"There is no azeotrope with GAA and water"
- after several databases on azeotropes there is.
"Freezing out pure acetic acid won't work either. Have you tried this? I could not get it to work with 80% acetic acid."
- of course freezing out does not work well with 80% acetic acid. As I told before, you have to distill it before and freezing out is the last step to GAA. Freezing out is a little tricky as it needs patience for not to cool down to fast and to deep and to include water in the crystal lattice of the frozen acetic acid. Vacuum filtration is a "must do".
I used freezing out quite often in the past.
Reposting or linking to this diagram you spoke about would be highly appreciated.
regards
rAg
EDIT: After some deeper investigation onto this I came to the conclusion that "freezing out" is a useful way to concentrate acetic acid with an concentration over 95%.

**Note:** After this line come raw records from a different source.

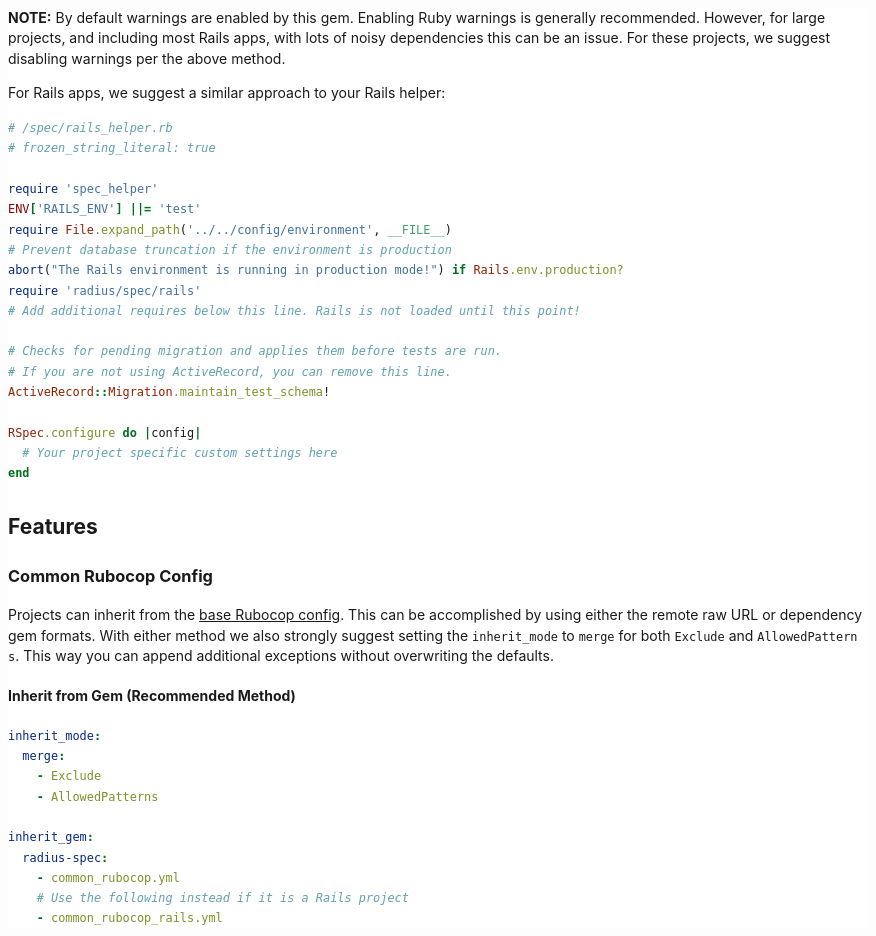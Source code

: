 **NOTE:** By default warnings are enabled by this gem. Enabling Ruby warnings
is generally recommended. However, for large projects, and including most Rails
apps, with lots of noisy dependencies this can be an issue. For these projects,
we suggest disabling warnings per the above method.

For Rails apps, we suggest a similar approach to your Rails helper:

```ruby
# /spec/rails_helper.rb
# frozen_string_literal: true

require 'spec_helper'
ENV['RAILS_ENV'] ||= 'test'
require File.expand_path('../../config/environment', __FILE__)
# Prevent database truncation if the environment is production
abort("The Rails environment is running in production mode!") if Rails.env.production?
require 'radius/spec/rails'
# Add additional requires below this line. Rails is not loaded until this point!

# Checks for pending migration and applies them before tests are run.
# If you are not using ActiveRecord, you can remove this line.
ActiveRecord::Migration.maintain_test_schema!

RSpec.configure do |config|
  # Your project specific custom settings here
end
```

## Features

### Common Rubocop Config

Projects can inherit from the [base Rubocop config](.rubocop.yml). This can be
accomplished by using either the remote raw URL or dependency gem formats. With
either method we also strongly suggest setting the `inherit_mode` to `merge`
for both `Exclude` and `AllowedPatterns`. This way you can append additional
exceptions without overwriting the defaults.

#### Inherit from Gem (Recommended Method)

```yaml
inherit_mode:
  merge:
    - Exclude
    - AllowedPatterns

inherit_gem:
  radius-spec:
    - common_rubocop.yml
    # Use the following instead if it is a Rails project
    - common_rubocop_rails.yml
```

But it actually seems that although acetic acid forms an azeotrope with water it is not feasible to distill this azeotrope out for what reasons ever, so simple distillation of the named 80% acetic is no way. Azeotropic distillation might be - benzene, chloroform, DCM should work, but after consulting some books of practical wisdom (written before 1900
) I came to the conclusion that Chromic is right on the point when he says that the best way for concentrating the 80% acetic acid to GAA is by forming an acetate followed by distillation with conc. H2SO4.